How asking about an ingredient will help you evaluate a restaurant’s worthiness

dining-out
butter
lchf
evoo

(less is more, more or less) #1

In my travels through LCHF-land, I’ve found a simple way to determine if a restaurant is worthy and capable of my patronage. I’m curious if this matches your experience as well?


(Eric - The patient needs to be patient!) #2

I recently ate at a very fine chinese restaurant and asked about no sugar / starch in the food. They replied proudly: “We make all of our sauces fresh for each meal.” An so they do. Turns out I know one of the owners. They are very proud of this. So no sugar it was and the waitress checked with us several times to make sure it was to our liking.

Asking about butter and EVOO is great. I eat at my University Dining hall once a week with business meetings and recently just ate some of the so called EVOO with a spoon just to check the flavor. Yuck. Rancid. So I carry a 4 oz bottle of EVOO from world markets with me now.

Contrast this to several local thai restaurants. They just can’ make any dish, even Nam Sod or Larb, without sugar.
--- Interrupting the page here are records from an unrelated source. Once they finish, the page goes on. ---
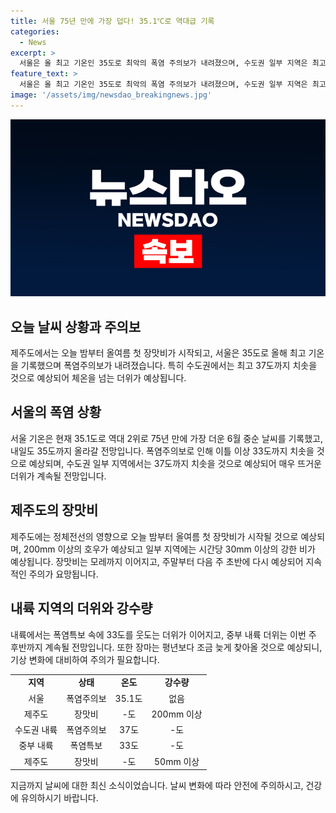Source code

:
 ```yaml
---
title: 서울 75년 만에 가장 덥다! 35.1℃로 역대급 기록
categories:
  - News
excerpt: >
  서울은 올 최고 기온인 35도로 최악의 폭염 주의보가 내려졌으며, 수도권 일부 지역은 최고 37도까지 치솟는 등 체온보다 더 높은 심한 더위가 예상됩니다. 반면, 제주도는 오늘 밤부터 장맛비가 시작되어 최고 200mm 이상의 호우가 예상되는데, 주말부터 다음 주 초반까지 계속되며 지속적인 주의가 필요합니다. 
feature_text: >
  서울은 올 최고 기온인 35도로 최악의 폭염 주의보가 내려졌으며, 수도권 일부 지역은 최고 37도까지 치솟는 등 체온보다 더 높은 심한 더위가 예상됩니다. 반면, 제주도는 오늘 밤부터 장맛비가 시작되어 최고 200mm 이상의 호우가 예상되는데, 주말부터 다음 주 초반까지 계속되며 지속적인 주의가 필요합니다. 
image: '/assets/img/newsdao_breakingnews.jpg'
---
```


<p><img src="/assets/img/newsdao_breakingnews.jpg" alt="koreaapp 속보" /></p>

<h2 data-ke-size="size26">오늘 날씨 상황과 주의보</h2>

<p data-ke-size="size16">제주도에서는 오늘 밤부터 올여름 첫 장맛비가 시작되고, 서울은 35도로 올해 최고 기온을 기록했으며 폭염주의보가 내려졌습니다. 특히 수도권에서는 최고 37도까지 치솟을 것으로 예상되어 체온을 넘는 더위가 예상됩니다.</p>

<h2 data-ke-size="size26">서울의 폭염 상황</h2>

<p data-ke-size="size16">서울 기온은 현재 35.1도로 역대 2위로 75년 만에 가장 더운 6월 중순 날씨를 기록했고, 내일도 35도까지 올라갈 전망입니다. 폭염주의보로 인해 이틀 이상 33도까지 치솟을 것으로 예상되며, 수도권 일부 지역에서는 37도까지 치솟을 것으로 예상되어 매우 뜨거운 더위가 계속될 전망입니다.</p>

<h2 data-ke-size="size26">제주도의 장맛비</h2>

<p data-ke-size="size16">제주도에는 정체전선의 영향으로 오늘 밤부터 올여름 첫 장맛비가 시작될 것으로 예상되며, 200mm 이상의 호우가 예상되고 일부 지역에는 시간당 30mm 이상의 강한 비가 예상됩니다. 장맛비는 모레까지 이어지고, 주말부터 다음 주 초반에 다시 예상되어 지속적인 주의가 요망됩니다.</p>

<h2 data-ke-size="size26">내륙 지역의 더위와 강수량</h2>

<p data-ke-size="size16">내륙에서는 폭염특보 속에 33도를 웃도는 더위가 이어지고, 중부 내륙 더위는 이번 주 후반까지 계속될 전망입니다. 또한 장마는 평년보다 조금 늦게 찾아올 것으로 예상되니, 기상 변화에 대비하여 주의가 필요합니다.</p>

<table>
    <tbody>
        <tr>
            <td style="text-align: center; height: 17px;"><b>지역</b></td>
            <td style="text-align: center; height: 17px;"><b>상태</b></td>
            <td style="text-align: center; height: 17px;"><b>온도</b></td>
            <td style="text-align: center; height: 17px;"><b>강수량</b></td>
        </tr>
        <tr>
            <td style="text-align: center; height: 17px;">서울</td>
            <td style="text-align: center; height: 17px;">폭염주의보</td>
            <td style="text-align: center; height: 17px;">35.1도</td>
            <td style="text-align: center; height: 17px;">없음</td>
        </tr>
        <tr>
            <td style="text-align: center; height: 17px;">제주도</td>
            <td style="text-align: center; height: 17px;">장맛비</td>
            <td style="text-align: center; height: 17px;">-도</td>
            <td style="text-align: center; height: 17px;">200mm 이상</td>
        </tr>
        <tr>
            <td style="text-align: center; height: 17px;">수도권 내륙</td>
            <td style="text-align: center; height: 17px;">폭염주의보</td>
            <td style="text-align: center; height: 17px;">37도</td>
            <td style="text-align: center; height: 17px;">-도</td>
        </tr>
        <tr>
            <td style="text-align: center; height: 17px;">중부 내륙</td>
            <td style="text-align: center; height: 17px;">폭염특보</td>
            <td style="text-align: center; height: 17px;">33도</td>
            <td style="text-align: center; height: 17px;">-도</td>
        </tr>
        <tr>
            <td style="text-align: center; height: 17px;">제주도</td>
            <td style="text-align: center; height: 17px;">장맛비</td>
            <td style="text-align: center; height: 17px;">-도</td>
            <td style="text-align: center; height: 17px;">50mm 이상</td>
        </tr>
    </tbody>
</table>

<p data-ke-size="size16">지금까지 날씨에 대한 최신 소식이었습니다. 날씨 변화에 따라 안전에 주의하시고, 건강에 유의하시기 바랍니다.</p>

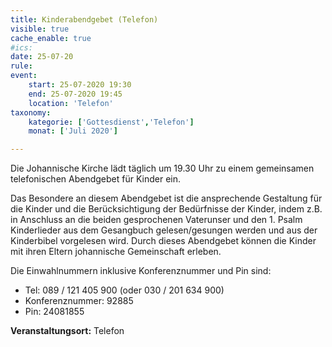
 ```yaml
---
title: Kinderabendgebet (Telefon)
visible: true
cache_enable: true
#ics: 
date: 25-07-20
rule: 
event:
	start: 25-07-2020 19:30
	end: 25-07-2020 19:45
	location: 'Telefon'
taxonomy:
	kategorie: ['Gottesdienst','Telefon']
	monat: ['Juli 2020']

---
```

Die Johannische Kirche lädt täglich um 19.30 Uhr zu einem gemeinsamen telefonischen Abendgebet für Kinder ein.

Das Besondere an diesem Abendgebet ist die ansprechende Gestaltung für die Kinder und die Berücksichtigung der Bedürfnisse der Kinder, indem z.B. in Anschluss an die beiden gesprochenen Vaterunser und den 1. Psalm Kinderlieder aus dem Gesangbuch gelesen/gesungen werden und aus der Kinderbibel vorgelesen wird. Durch dieses Abendgebet können die Kinder mit ihren Eltern johannische Gemeinschaft erleben.

Die Einwahlnummern inklusive Konferenznummer und Pin sind:
* Tel: 089 / 121 405 900 (oder 030 / 201 634 900)
* Konferenznummer: 92885 
* Pin: 24081855



**Veranstaltungsort:** Telefon

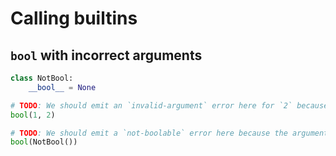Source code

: # Calling builtins

## `bool` with incorrect arguments

```py
class NotBool:
    __bool__ = None

# TODO: We should emit an `invalid-argument` error here for `2` because `bool` only takes one argument.
bool(1, 2)

# TODO: We should emit a `not-boolable` error here because the argument doesn't implement `__bool__` correctly.
bool(NotBool())
```

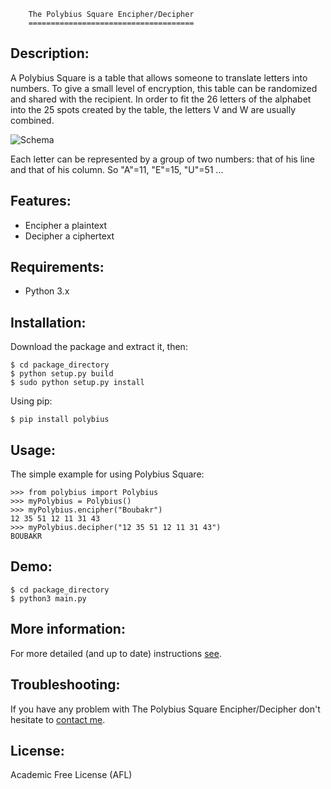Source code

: 		The Polybius Square Encipher/Decipher
		=====================================

		
Description:
------------
A Polybius Square is a table that allows someone to translate letters into numbers. To give a small level of encryption, this table can be randomized and shared with the recipient. In order to fit the 26 letters of the alphabet into the 25 spots created by the table, the letters V and W are usually combined.
	
![Schema](http://boubakr92.files.wordpress.com/2012/09/square.png)
	
Each letter can be represented by a group of two numbers: that of his line and that of his column. So "A"=11, "E"=15, "U"=51 ...

Features:
---------
+ Encipher a plaintext
+ Decipher a ciphertext

Requirements:
-------------
+ Python 3.x

Installation:
-------------
Download the package and extract it, then:
```
$ cd package_directory
$ python setup.py build
$ sudo python setup.py install
```
Using pip:
```
$ pip install polybius
```

Usage:
------
The simple example for using Polybius Square:
```
>>> from polybius import Polybius
>>> myPolybius = Polybius()
>>> myPolybius.encipher("Boubakr")
12 35 51 12 11 31 43
>>> myPolybius.decipher("12 35 51 12 11 31 43")
BOUBAKR
```

Demo:
-----
```
$ cd package_directory
$ python3 main.py
```

More information:
-----------------
For more detailed (and up to date) instructions [see](http://polybius-square.sourceforge.net/).

Troubleshooting:
----------------
If you have any problem with The Polybius Square Encipher/Decipher don't hesitate to [contact me](http://boubakr92.wordpress.com/contact-us/).

License:
--------
Academic Free License (AFL)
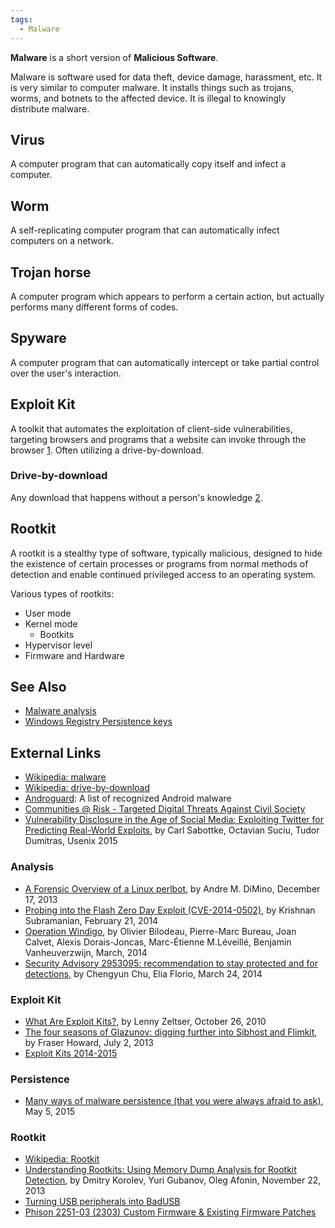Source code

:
 ```yaml
---
tags:
  - Malware
---
```

**Malware** is a short version of **Malicious Software**.

Malware is software used for data theft, device damage, harassment, etc.
It is very similar to computer malware. It installs things such as
trojans, worms, and botnets to the affected device. It is illegal to
knowingly distribute malware.

## Virus

A computer program that can automatically copy itself and infect a
computer.

## Worm

A self-replicating computer program that can automatically infect
computers on a network.

## Trojan horse

A computer program which appears to perform a certain action, but
actually performs many different forms of codes.

## Spyware

A computer program that can automatically intercept or take partial
control over the user's interaction.

## Exploit Kit

A toolkit that automates the exploitation of client-side
vulnerabilities, targeting browsers and programs that a website can
invoke through the browser
[1](https://zeltser.com/what-is-an-exploit-kit/).
Often utilizing a drive-by-download.

### Drive-by-download

Any download that happens without a person's knowledge
[2](https://en.wikipedia.org/wiki/Drive-by_download).

## Rootkit

A rootkit is a stealthy type of software, typically malicious, designed
to hide the existence of certain processes or programs from normal
methods of detection and enable continued privileged access to an
operating system.

Various types of rootkits:

* User mode
* Kernel mode
  * Bootkits
* Hypervisor level
* Firmware and Hardware

## See Also

* [Malware analysis](malware_analysis.md)
* [Windows Registry Persistence keys](windows_registry.md#persistence-keys)

## External Links

* [Wikipedia: malware](https://en.wikipedia.org/wiki/Malware)
* [Wikipedia: drive-by-download](https://en.wikipedia.org/wiki/Drive-by_download)
* [Androguard](https://code.google.com/archive/p/androguard/wikis/DatabaseAndroidMalwares.wiki):
  A list of recognized Android malware
* [Communities @ Risk - Targeted Digital Threats Against Civil Society](https://targetedthreats.net/index.html)
* [Vulnerability Disclosure in the Age of Social Media: Exploiting Twitter for Predicting Real-World Exploits](http://users.umiacs.umd.edu/~tdumitra/papers/USENIX-SECURITY-2015.pdf),
  by Carl Sabottke, Octavian Suciu, Tudor Dumitras, Usenix 2015

### Analysis

* [A Forensic Overview of a Linux perlbot](http://www.sempersecurus.org/2013/12/a-forensic-overview-of-linux-perlbot.html),
  by Andre M. DiMino, December 17, 2013
* [Probing into the Flash Zero Day Exploit (CVE-2014-0502)](https://www.zscaler.com/blogs/security-research),
  by Krishnan Subramanian, February 21, 2014
* [Operation Windigo](https://www.welivesecurity.com/wp-content/uploads/2014/03/operation_windigo.pdf),
  by Olivier Bilodeau, Pierre-Marc Bureau, Joan Calvet, Alexis
  Dorais-Joncas, Marc-Étienne M.Léveillé, Benjamin Vanheuverzwijn,
  March, 2014
* [Security Advisory 2953095: recommendation to stay protected and for detections](https://learn.microsoft.com/en-us/archive/blogs/),
  by Chengyun Chu, Elia Florio, March 24, 2014

### Exploit Kit

* [What Are Exploit Kits?](https://zeltser.com/what-is-an-exploit-kit/),
  by Lenny Zeltser, October 26, 2010
* [The four seasons of Glazunov: digging further into Sibhost and Flimkit](https://nakedsecurity.sophos.com/2013/07/02/the-four-seasons-of-glazunov-digging-further-into-sibhost-and-flimkit/),
  by Fraser Howard, July 2, 2013
* [Exploit Kits 2014-2015](http://contagiodata.blogspot.com/2014/12/exploit-kits-2014.html)

### Persistence

* [Many ways of malware persistence (that you were always afraid to ask)](https://jumpespjump.blogspot.com/2015/05/many-ways-of-malware-persistence-that.html),
  May 5, 2015

### Rootkit

* [Wikipedia: Rootkit](https://en.wikipedia.org/wiki/Rootkit)
* [Understanding Rootkits: Using Memory Dump Analysis for Rootkit Detection](https://www.forensicfocus.com/articles/understanding-rootkits/),
  by Dmitry Korolev, Yuri Gubanov, Oleg Afonin, November 22, 2013
* [Turning USB peripherals into BadUSB](https://opensource.srlabs.de/projects/badusb)
* [Phison 2251-03 (2303) Custom Firmware & Existing Firmware Patches](https://github.com/brandonlw/Psychson)
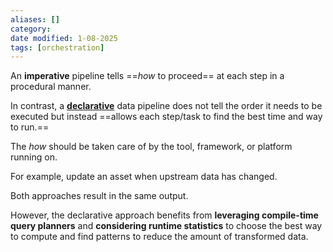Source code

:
 ```yaml
---
aliases: []
category:
date modified: 1-08-2025
tags: [orchestration]
---
```

An **imperative** pipeline tells ==_how_ to proceed== at each step in a procedural manner. 

In contrast, a **[declarative](term/declarative.md)** data pipeline does not tell the order it needs to be executed but instead ==allows each step/task to find the best time and way to run.== 

The *how* should be taken care of by the tool, framework, or platform running on. 

For example, update an asset when upstream data has changed. 

Both approaches result in the same output. 

However, the declarative approach benefits from **leveraging compile-time query planners** and **considering runtime statistics** to choose the best way to compute and find patterns to reduce the amount of transformed data.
(less is more, more or less) #3

I used to say; “I’m allergic to sugar,” but then, a well-run kitchen would respond that there’s sugar in their kitchen, somewhere, and that’s sufficient coverage for their legal purposes. It’s funny, too. Dishes will not have sugar added but might have fruit or other sugar ingredients that merely lack the convenient “sugar” name. "Oh, no sugar in our BBQ sauce!” “Hey, that’s great! Anything sweet in there?” "Oh, yes! We have apricots and molasses! You’ll love it.”

(A deep and breathy sigh follows.) “Just serve me some steamed broccoli and a side of butter.” See how the butter fall back works?

Sugar really is a culinary virus.


#4

First, I almost never get to pick the restaurant…
That said, its not difficult to find a suitable entree off a menu. I just focus on LC: a meat dish and a veggie side, hold the sauce, bring me butter.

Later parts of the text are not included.